In our matching gowns the five of us were as good as interchangeable. Identities are stripped away and anyone in the crowd sees you as one. I am a bride's maid. I may be friend, cousin, sister, etc. of the bride. It is one of the rare few occasions where several women are willing to submit themselves for a period of time to another woman for appropriate use. Your obligations carry from a few months prior until just after reception introductions. Then you are set free into the masses of the celebration.
Such is where I stand.
Our first course is served and my clones and I sit picking through the plate before me and chatting uneasily. Some of us have known each other for years, some have only ever spoken via email and brief wedding related meetings.
I take notice of one of the maids, younger than I by about 6 years. She sits more uncomfortably in her skin than even I, despite I know those around her are a more familiar crowd to her. I offer her a sympathetic glance from across the table which she blinks away from with a slight flush of cheek. My mind records a mental note of the reaction and I go back to fussing with my salad, pretending to be involved in the conversation at hand.
I interject a random comment here or there, in effort to continue with my charade. My shy counterpart offers nothing but an occasional giggle or nod. We catch one another in occasional glances which appear to be of varying intent, although I think nothing of it. I am more than aware of a young girls comfort toward another being misinterpreted.
The evening continues. Those having taken full advantage of the open bar are now gyrating in mixed rhythms on the dance floor. She and I sit silently at the table, watching the excitement around. I recognize a younger version of myself in her and I sympathize. I know her mind is whirring with what she thinks she ought to be doing but her muscles frozen unwilling to do them.
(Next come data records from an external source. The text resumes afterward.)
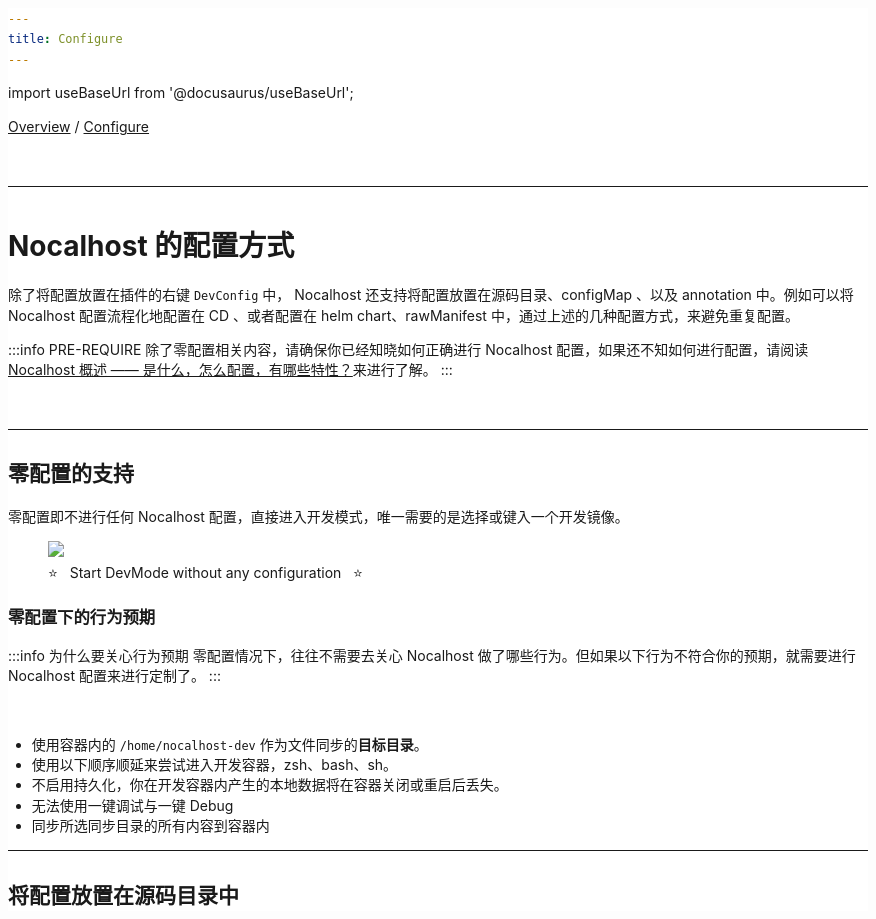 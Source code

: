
 ```yaml
---
title: Configure
---
```


import useBaseUrl from '@docusaurus/useBaseUrl';

[Overview](config-en.md) / [Configure](configure-en.md)

<br/>

******

# Nocalhost 的配置方式

除了将配置放置在插件的右键 `DevConfig`  中， Nocalhost 还支持将配置放置在源码目录、configMap 、以及 annotation 中。例如可以将 Nocalhost 配置流程化地配置在 CD 、或者配置在 helm chart、rawManifest 中，通过上述的几种配置方式，来避免重复配置。

:::info PRE-REQUIRE
除了零配置相关内容，请确保你已经知晓如何正确进行 Nocalhost 配置，如果还不知如何进行配置，请阅读[Nocalhost 概述 —— 是什么，怎么配置，有哪些特性？](config-overview-enmd)来进行了解。
:::

<br/>

******

## 零配置的支持

零配置即不进行任何 Nocalhost 配置，直接进入开发模式，唯一需要的是选择或键入一个开发镜像。

<figure className="img-frame">
  <img className="gif-img" src={useBaseUrl('/img/config/dev-without-config.gif')} />
  <figcaption>⭐️ &nbsp; Start DevMode without any configuration &nbsp; ⭐️ </figcaption>
</figure>

### 零配置下的行为预期
:::info 为什么要关心行为预期
零配置情况下，往往不需要去关心 Nocalhost 做了哪些行为。但如果以下行为不符合你的预期，就需要进行 Nocalhost 配置来进行定制了。
:::

<br/>

- 使用容器内的 `/home/nocalhost-dev`  作为文件同步的**目标目录**。
- 使用以下顺序顺延来尝试进入开发容器，zsh、bash、sh。
- 不启用持久化，你在开发容器内产生的本地数据将在容器关闭或重启后丢失。
- 无法使用一键调试与一键 Debug
- 同步所选同步目录的所有内容到容器内

******

## 将配置放置在源码目录中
So, she sits in defeat. I take a sip of my drink and cross my legs. In these years I've learned to be comfortable in my skin. I enjoy watching and can sit easily doing so, even alone. I am glad to have the company though, however silent. Or, perhaps I am more joyed to offer her the company as I know this is harder for her than for me.
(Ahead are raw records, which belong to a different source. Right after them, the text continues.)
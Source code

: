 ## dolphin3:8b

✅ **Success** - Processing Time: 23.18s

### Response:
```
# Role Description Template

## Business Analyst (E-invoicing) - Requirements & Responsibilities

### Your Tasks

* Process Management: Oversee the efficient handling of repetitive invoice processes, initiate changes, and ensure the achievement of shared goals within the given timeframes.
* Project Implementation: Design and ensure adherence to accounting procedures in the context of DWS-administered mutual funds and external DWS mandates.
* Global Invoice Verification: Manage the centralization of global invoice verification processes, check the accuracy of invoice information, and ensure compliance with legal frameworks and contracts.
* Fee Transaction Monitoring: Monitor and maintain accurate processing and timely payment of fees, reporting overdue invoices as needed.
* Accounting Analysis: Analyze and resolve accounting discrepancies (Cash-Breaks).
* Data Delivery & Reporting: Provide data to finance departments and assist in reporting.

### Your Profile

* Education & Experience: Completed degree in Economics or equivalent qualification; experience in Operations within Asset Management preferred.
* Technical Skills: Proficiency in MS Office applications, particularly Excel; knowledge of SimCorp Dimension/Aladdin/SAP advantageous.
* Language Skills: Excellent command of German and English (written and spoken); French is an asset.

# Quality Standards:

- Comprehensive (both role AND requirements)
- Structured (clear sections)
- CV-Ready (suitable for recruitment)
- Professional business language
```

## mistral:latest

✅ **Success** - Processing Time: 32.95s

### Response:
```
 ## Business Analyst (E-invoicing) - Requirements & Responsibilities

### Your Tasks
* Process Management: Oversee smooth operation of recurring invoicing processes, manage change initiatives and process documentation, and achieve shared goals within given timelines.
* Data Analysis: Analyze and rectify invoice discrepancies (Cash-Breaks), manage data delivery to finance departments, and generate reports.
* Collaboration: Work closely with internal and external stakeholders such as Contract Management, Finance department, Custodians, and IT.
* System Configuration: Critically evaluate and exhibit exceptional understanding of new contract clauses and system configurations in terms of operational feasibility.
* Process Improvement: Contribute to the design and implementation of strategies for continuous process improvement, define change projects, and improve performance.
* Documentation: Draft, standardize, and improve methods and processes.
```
Curiosity gets the best of me, and I position myself that I may watch her out of the corner of my eye. I study her careful, hesitant, and almost anxious glances she throws in my direction. I wonder what she sees in me as she looks; does she herself? She takes occasional uneasy sips of her wine as she glances around the room. I begin to notice a pattern in her wandering glances. There are 3 people in the room that her eyes continuously follow.
One is a waitress who bustles through the crowd carting off drinks and used dishes. The combination of her hair cut, glasses, and motion would tell even the most untrained eye that her sexual appetites lead toward less than conventional fare.
The second is who I have learned is aunt to the groom and mother to the flower girl and ring barer.
The third is said aunt's life partner and second mother to the two children.
I see now that perhaps the intent of previous caught glances were not in fact misinterpreted. I know what she sees in me now, the one detail I failed to see in her due to her great effort to keep it unknown. Thoughts are not confused, rather terribly resolute. Her eyes drift from the waitress and lock on mine as I sit studying her intently. Her mouth opens but the words retreat to the back of her throat. Her eyes bounce back and forth in a common gesture one surrenders while searching for an unspoken answer. In that moment I know, and she knows that I do. Her cheeks fill with blood until the redness is overwhelming. Our stare breaks as she forcefully commands herself to look away. Her eyes now downcast, she stares at her trembling right hand on the table cloth.
I turn away from her as I silently gasp. "Oh my God, no one else knows." A voice echoes within me. I am angered at myself for making such an intrusion into her unprepared mind like that. I shake my head at myself and turn gently wanting to offer an apologetic glance to conclude our silent conversation.
When I turn I find she is already up from the table. Drink in hand she crosses the dance floor. Midway through, she turns behind to stare directly to me. It is only the briefest moment I have to discern her intent;, difficulty is thrown as tinder to the fire with all the motion of the dance floor between she and I. There is fear in her eyes, and anxiousness. There is something else, something I can't grasp as she turns to leave, something that begs me to follow and investigate.
I follow after her, and reach the hall just in time to catch a glimpse of her shoe as she reaches the top step to the bridal suite. At the top of the stairs is a large room where the bridal party hides during the guest's cocktail hour. There are a few clothed tables with chairs, plenty of mirrors for fixing makeup, and an unmanned bar in the corner. I suspect the room is used for smaller occasions.
I reach the top of the stairs and she is leaning on the bar, staring blankly, and sipping her drink. I grasp the rail as I walk around it and toward the bar. She hears me enter, or perhaps just senses me, and turns instantly in my direction. I don't know why I have followed her, or what events my mind sees happening. I try not to focus on this. I move with instinct alone.